The inmate died as a result.
Former McClain County, Oklahoma administrator Wayne Barnes plead guilty Feb. 9 of violating the inmate’s civil rights by depriving him of medical care.
Barnes was indicted by a grand jury in October 2016 and charged with a one-count federal criminal civil rights violation arising out of the death of Kory Dane Wilson, a detainee who was housed at the jail in June 2013.
“Every law enforcement officer in this country takes an oath to uphold the United States Constitution,” said Acting Assistant Attorney General John Gore. “The Constitution ensures that persons detained pending the adjudication of charges against them are entitled to necessary medical care. This sentence affirms the importance of that right and underscores the continuing commitment of the Civil Rights Division to hold officers accountable to their oaths.”
These are the facts and circumstances surrounding the facts, according to officials:
On October 4, 2016, a federal grand jury in the Western District of Oklahoma returned a one-count indictment charging Barnes with a civil rights violation arising out of the death of Wilson, who was housed at the Jail in June 2013.

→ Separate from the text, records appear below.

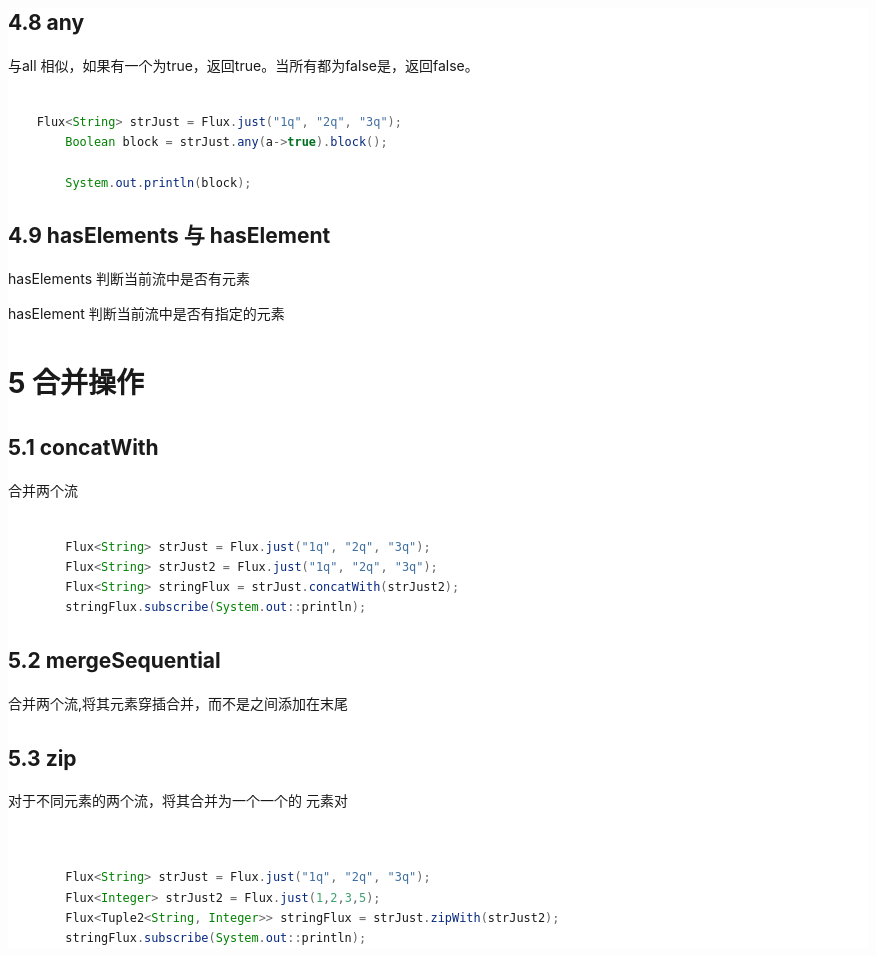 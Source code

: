 
## 4.8 any

与all 相似，如果有一个为true，返回true。当所有都为false是，返回false。

```java

    Flux<String> strJust = Flux.just("1q", "2q", "3q");
        Boolean block = strJust.any(a->true).block();

        System.out.println(block);
```


## 4.9 hasElements 与 hasElement

hasElements 判断当前流中是否有元素

hasElement 判断当前流中是否有指定的元素





# 5  合并操作


## 5.1 concatWith

合并两个流

```java

        Flux<String> strJust = Flux.just("1q", "2q", "3q");
        Flux<String> strJust2 = Flux.just("1q", "2q", "3q");
        Flux<String> stringFlux = strJust.concatWith(strJust2);
        stringFlux.subscribe(System.out::println);

```


## 5.2 mergeSequential

合并两个流,将其元素穿插合并，而不是之间添加在末尾


## 5.3 zip

对于不同元素的两个流，将其合并为一个一个的 元素对

```java


        Flux<String> strJust = Flux.just("1q", "2q", "3q");
        Flux<Integer> strJust2 = Flux.just(1,2,3,5);
        Flux<Tuple2<String, Integer>> stringFlux = strJust.zipWith(strJust2);
        stringFlux.subscribe(System.out::println);
```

The indictment alleged that Wilson suffered from diabetes that he needed insulin to control, that Wilson did not have insulin at the Jail from the time of his arrival on June 16, 2013.
Wilson was not evaluated or treated by a doctor, or taken to a hospital for evaluation or treatment until the afternoon of June 19, 2013.

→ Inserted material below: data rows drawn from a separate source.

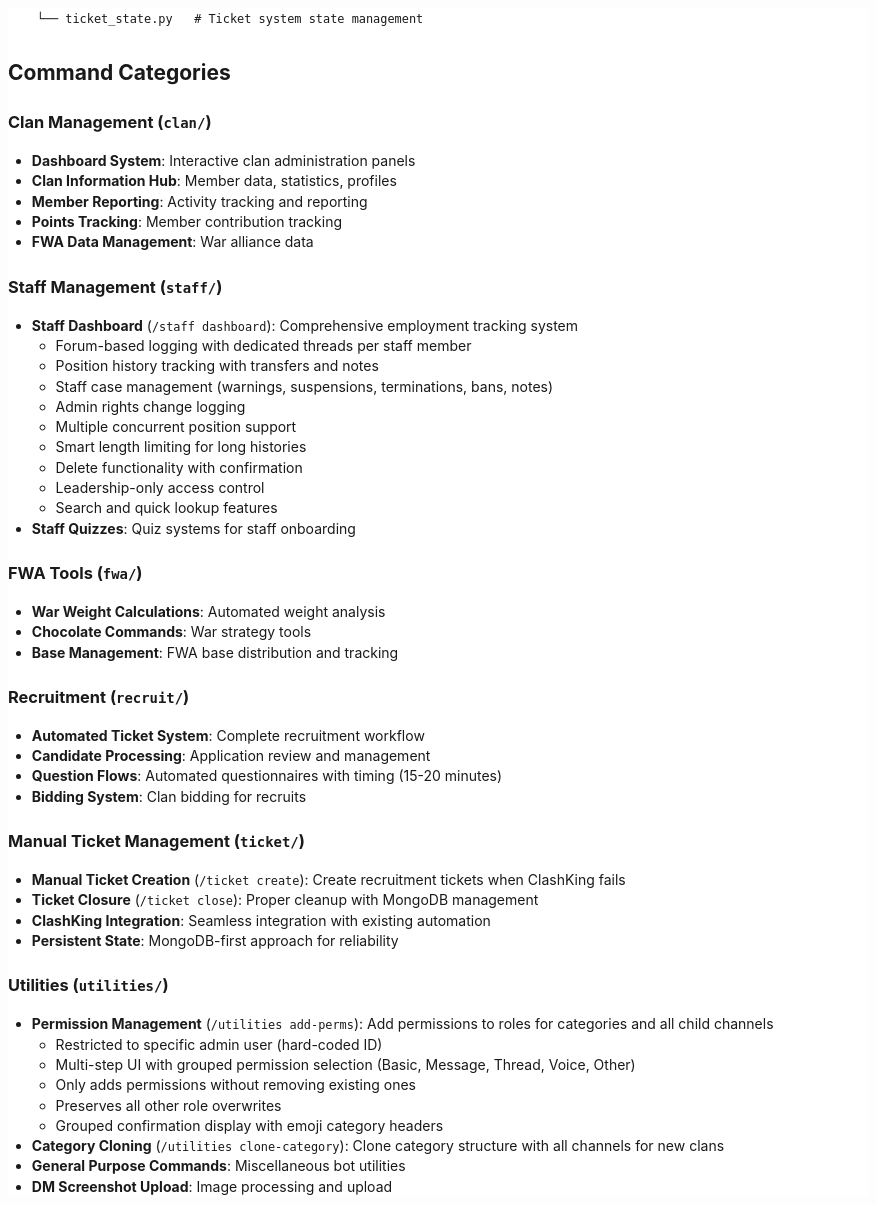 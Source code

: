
```
    └── ticket_state.py   # Ticket system state management
```

## Command Categories

### Clan Management (`clan/`)
- **Dashboard System**: Interactive clan administration panels
- **Clan Information Hub**: Member data, statistics, profiles
- **Member Reporting**: Activity tracking and reporting
- **Points Tracking**: Member contribution tracking
- **FWA Data Management**: War alliance data

### Staff Management (`staff/`)
- **Staff Dashboard** (`/staff dashboard`): Comprehensive employment tracking system
  - Forum-based logging with dedicated threads per staff member
  - Position history tracking with transfers and notes
  - Staff case management (warnings, suspensions, terminations, bans, notes)
  - Admin rights change logging
  - Multiple concurrent position support
  - Smart length limiting for long histories
  - Delete functionality with confirmation
  - Leadership-only access control
  - Search and quick lookup features
- **Staff Quizzes**: Quiz systems for staff onboarding

### FWA Tools (`fwa/`)
- **War Weight Calculations**: Automated weight analysis
- **Chocolate Commands**: War strategy tools
- **Base Management**: FWA base distribution and tracking

### Recruitment (`recruit/`)
- **Automated Ticket System**: Complete recruitment workflow
- **Candidate Processing**: Application review and management
- **Question Flows**: Automated questionnaires with timing (15-20 minutes)
- **Bidding System**: Clan bidding for recruits

### Manual Ticket Management (`ticket/`)
- **Manual Ticket Creation** (`/ticket create`): Create recruitment tickets when ClashKing fails
- **Ticket Closure** (`/ticket close`): Proper cleanup with MongoDB management
- **ClashKing Integration**: Seamless integration with existing automation
- **Persistent State**: MongoDB-first approach for reliability

### Utilities (`utilities/`)
- **Permission Management** (`/utilities add-perms`): Add permissions to roles for categories and all child channels
  - Restricted to specific admin user (hard-coded ID)
  - Multi-step UI with grouped permission selection (Basic, Message, Thread, Voice, Other)
  - Only adds permissions without removing existing ones
  - Preserves all other role overwrites
  - Grouped confirmation display with emoji category headers
- **Category Cloning** (`/utilities clone-category`): Clone category structure with all channels for new clans
- **General Purpose Commands**: Miscellaneous bot utilities
- **DM Screenshot Upload**: Image processing and upload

On that day, according to the indictment, Barnes observed Wilson lying on the floor of his cell, unresponsive.
Only then did Barnes direct a corrections officer to calling emergency medical services, who arrived to find Wilson’s pupils fixed and dilated.
Wilson died on June 21, 2013, never having regained consciousness. The indictment alleged that Barnes knew that Wilson had a serious medical condition and willfully failed to provide him with necessary medical care and that his failure to do so resulted in Wilson’s death.

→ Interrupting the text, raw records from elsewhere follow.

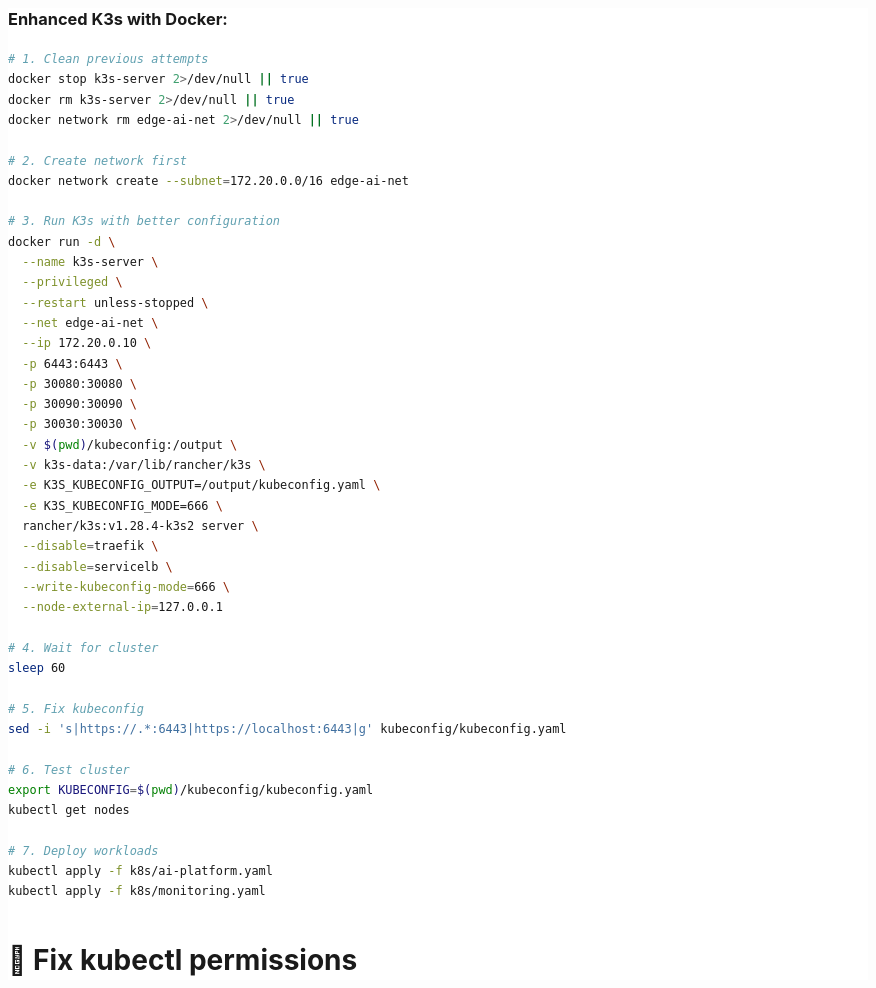 ### **Enhanced K3s with Docker:**
```bash
# 1. Clean previous attempts
docker stop k3s-server 2>/dev/null || true
docker rm k3s-server 2>/dev/null || true
docker network rm edge-ai-net 2>/dev/null || true

# 2. Create network first
docker network create --subnet=172.20.0.0/16 edge-ai-net

# 3. Run K3s with better configuration
docker run -d \
  --name k3s-server \
  --privileged \
  --restart unless-stopped \
  --net edge-ai-net \
  --ip 172.20.0.10 \
  -p 6443:6443 \
  -p 30080:30080 \
  -p 30090:30090 \
  -p 30030:30030 \
  -v $(pwd)/kubeconfig:/output \
  -v k3s-data:/var/lib/rancher/k3s \
  -e K3S_KUBECONFIG_OUTPUT=/output/kubeconfig.yaml \
  -e K3S_KUBECONFIG_MODE=666 \
  rancher/k3s:v1.28.4-k3s2 server \
  --disable=traefik \
  --disable=servicelb \
  --write-kubeconfig-mode=666 \
  --node-external-ip=127.0.0.1

# 4. Wait for cluster
sleep 60

# 5. Fix kubeconfig
sed -i 's|https://.*:6443|https://localhost:6443|g' kubeconfig/kubeconfig.yaml

# 6. Test cluster
export KUBECONFIG=$(pwd)/kubeconfig/kubeconfig.yaml
kubectl get nodes

# 7. Deploy workloads
kubectl apply -f k8s/ai-platform.yaml
kubectl apply -f k8s/monitoring.yaml
```




# 🔧 Fix kubectl permissions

At the change of plea hearing held today before U.S. District Judge Stephen P. Friot, Barnes admitted that he was made aware between June 16, 2013, and June 19, 2013, that Wilson had been booked into the McClain County Jail, and that Wilson represented that he was a Type-1 diabetic who required insulin.
Barnes further admitted that Barnes failed to obtain medical care for Wilson and that, in so doing, he willfully denied Wilson’s Constitutional right to medical care. Barnes also admitted that his failure to obtain the required medical care resulted in K.W.’s death.